The roles of V protein in blocking IFN expression and signaling have been reported previously. Our results confirm these findings through the study of a recombinant virus derived from a clinical isolate (genotype G) ablating the expression the V protein in the context of in vitro infection. We have found that the lack of V protein expression also led to the induction of a higher level of IL-6, a proinflammatory cytokine, suggesting that the V protein plays a role in suppressing IL-6 expression. We speculate that the lack of V protein expression in infected cells resulted in the attenuation of this strain in an animal model, suggesting that the V protein plays an essential role in viral virulence. It is possible that the inability of rMuVIowa/US/06ΔV to counter IFN action limited the replication of the virus in vivo, and the induction of a higher level of IL-6 by rMuVIowa/US/06ΔV attracted monocytes to clear the infection quickly, resulting in the attenuation of rMuVIowa/US/06ΔV in vivo.
Genetically, the closest virus to MuV is parainfluenza virus 5 (PIV5). The V proteins of MuV and PIV5 share many identical functions, including blocking IFN expression through MDA5, blocking IFN signaling through degradation of STAT1, and inhibiting expression of IL-6 in virus-infected cells. Interestingly, a recombinant PIV5 lacking the entire V protein has never been obtained in tissue culture cells, suggesting that the V protein of PIV5 plays a more critical role in virus replication (5
) than the V protein does for MuV. The viability of rMuVIowa/US/06
ΔV suggests that the role of MuVIowa/US/06
V protein in virus replication is dispensable, at least in tissue culture cells.
The most widely used mumps vaccine, Jeryl Lynn (JL) vaccine, was introduced in the United States in 1967 and shortly thereafter globally. The effectiveness of the vaccine has been estimated at 80% for one dose and 90% for two doses (4
). Vaccine effectiveness has been found to be similar for other strains (4
), but unlike the JL strain, nearly all other strains have been associated with aseptic meningitis (31
) and thus are not widely used. Recent outbreaks of mumps in vaccinated populations have highlighted the relatively lower effectiveness of mumps vaccines as compared to other vaccines, such as measles, and have stimulated interest in development of new mumps vaccines. For instance, In the 2009-2010 mumps outbreak in the state of New York and the state of New Jersey in the United States, 88% of the patients had one dose of mumps vaccine and 75% of the patients had two doses of vaccine (21
). All live attenuated MuV vaccines are obtained through serial passages of virus in embryonic eggs and/or cells. This is a time-consuming process and a strategy with a poor record of generating safe vaccines with the exception of JL vaccine.
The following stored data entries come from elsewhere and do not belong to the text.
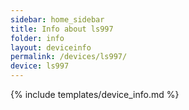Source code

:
 ```yaml
---
sidebar: home_sidebar
title: Info about ls997
folder: info
layout: deviceinfo
permalink: /devices/ls997/
device: ls997
---
```

{% include templates/device_info.md %}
In this work, using a reverse genetics system for MuV based on a clinical isolate from a recent outbreak, we have generated a recombinant virus incapable of producing the V protein (rMuVIowa/US/06ΔV). We have found that this virus grew to titers similar to those for wild-type virus in Vero cells, a cell line that is used for vaccine production, as well as in other cell types. Most importantly, the virus exhibited low neurotoxicity in rats, suggesting that it may be a possible vaccine candidate. Further examination of the immunogenicity and safety of the virus in vivo will be needed to determine the suitability of this virus as a vaccine candidate.
The V/P gene of MuV encodes three proteins, V, I, and P, through a process of “RNA editing,” in which nontemplate G residues are inserted into mRNA during transcription at a specific site to generate mRNAs that can be translated into three different ORFs (33
). The V protein is translated from the “unedited” copy of mRNA, P from the mRNA with two G residue insertions, and the I protein from the mRNA with one or four G residue insertions. All of these proteins have identical N termini of 155 amino acid residues. The P protein has 391 amino acid residues and plays an essential role in viral RNA synthesis. The I protein has 170 amino acid residues, and its function is unclear. It is possible that the I mRNA is a by-product of RNA editing and it may not have any significant functions. The strategy we used to generate rMuVIowa/US/06
ΔV also eliminated expression of the I protein. Because the mRNA for I counts only for less than 2% of total V, I, and P transcripts, and its sequence is very similar to the N termini of V and P (I has about 170 amino acid residues and 155 of them are identical to the N termini of V and P) (26
), we attribute the phenotypes of rMuVIowa/US/06
ΔV to the lack of V protein. However, we cannot exclude the possibility that the I protein is also responsible.
All changes except the one in the L gene occurred in the gene junction between NP and P/P genes to generate viable infectious MuV incapable of expressing the V protein. It is interesting that a mutation in the L gene was able to allow the rescue of a virus lacking the V protein. While we cannot exclude the possibility that the mutation in the L gene occurred fortuitously and is immaterial to the function of L, we speculate that the particular mutation may play a role in modulating interactions between NP-P and L, considering that all other viruses rescued had mutations to modulate the levels of NP and P. Further analysis of the virus may lead to a better understanding of the function of L.